Case of Symptomatic Dermal Neurofibroma With Microcystic Features.

ABSTRACT

ABSTRACT A neurofibroma is a benign neural tumor arising within a peripheral nerve sheath composed of Schwann cells, fibroblasts, and immune cells involved in the nerve. Microcystic elements have been rarely described in these tumors. Neurofibromas are classically described as unencapsulated tumors of interspersed spindle cells and mast cells in a hypocellular, myxoid stroma. These tumors are most commonly dermal and seen in almost all patients with neurofibromatosis type 1; however, they may also occur sporadically, as seen in our case here. We report a 23-year-old patient with no significant medical history who presented with a dome-shaped papule on her cheek. This slow-growing mass had been present for multiple years and was soft, inflamed, and painful. Shave biopsy was collected and sent for evaluation. The shave biopsy diagnosed a benign neural tumor with features of a rare microcystic neurofibroma. This unencapsulated tumor consisted of microcystic spaces lined by oval-shaped to spindle-shaped cells in a matrix of myxoid to collagenous-like areas. Scattered lymphocytes and mast cells were noted, with few true vessels enclosing red blood cells. The stromal cells and cells lining the microcystic spaces stained S100 and SOX-10 positive. These cells had limited CD34 staining; however, most microcystic spaces were negative. Only the few true vessels stained CD31 positive.
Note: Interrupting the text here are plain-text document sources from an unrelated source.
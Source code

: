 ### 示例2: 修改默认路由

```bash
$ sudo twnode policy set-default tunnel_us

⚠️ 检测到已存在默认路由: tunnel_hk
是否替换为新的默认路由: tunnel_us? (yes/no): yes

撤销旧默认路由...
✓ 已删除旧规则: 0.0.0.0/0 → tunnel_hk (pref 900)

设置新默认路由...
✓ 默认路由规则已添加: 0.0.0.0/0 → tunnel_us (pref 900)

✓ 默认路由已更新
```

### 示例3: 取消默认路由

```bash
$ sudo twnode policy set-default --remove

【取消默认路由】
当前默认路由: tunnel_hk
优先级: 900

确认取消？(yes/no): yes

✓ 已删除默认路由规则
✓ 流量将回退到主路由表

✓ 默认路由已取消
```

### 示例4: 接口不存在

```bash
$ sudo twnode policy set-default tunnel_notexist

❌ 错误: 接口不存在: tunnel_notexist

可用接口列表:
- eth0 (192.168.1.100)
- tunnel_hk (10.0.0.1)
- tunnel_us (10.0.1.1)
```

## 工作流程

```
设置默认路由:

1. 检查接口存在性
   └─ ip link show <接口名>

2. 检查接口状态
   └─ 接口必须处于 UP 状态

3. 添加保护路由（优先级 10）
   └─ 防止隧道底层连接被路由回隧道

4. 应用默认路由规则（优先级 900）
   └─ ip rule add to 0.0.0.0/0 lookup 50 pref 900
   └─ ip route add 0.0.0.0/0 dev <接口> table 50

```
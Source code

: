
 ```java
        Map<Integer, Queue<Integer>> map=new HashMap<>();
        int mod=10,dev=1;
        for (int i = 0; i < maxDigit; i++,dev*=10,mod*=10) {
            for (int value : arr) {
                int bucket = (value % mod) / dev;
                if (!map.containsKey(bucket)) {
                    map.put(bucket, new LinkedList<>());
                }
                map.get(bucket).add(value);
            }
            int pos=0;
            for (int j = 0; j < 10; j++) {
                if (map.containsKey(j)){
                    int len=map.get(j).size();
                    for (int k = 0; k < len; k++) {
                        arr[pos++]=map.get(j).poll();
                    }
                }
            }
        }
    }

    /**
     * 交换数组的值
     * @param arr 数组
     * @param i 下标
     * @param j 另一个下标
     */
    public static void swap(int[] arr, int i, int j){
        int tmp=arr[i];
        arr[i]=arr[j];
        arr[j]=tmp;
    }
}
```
It is important to distinguish the prominent microcystic features in neurofibromas versus schwannomas by the lack of encapsulation or Antoni A features with Verocay bodies, which are typical of the latter. Further differentiating neurofibromas versus malignant peripheral nerve sheath tumors is required, where the latter should exhibit much greater nuclear atypic, higher cellularity, necrosis, hemorrhage, and increased mitotic activity. Excision of this benign microcystic neurofibroma was not deemed necessary because of lack of clinical concern and recurrent lesions.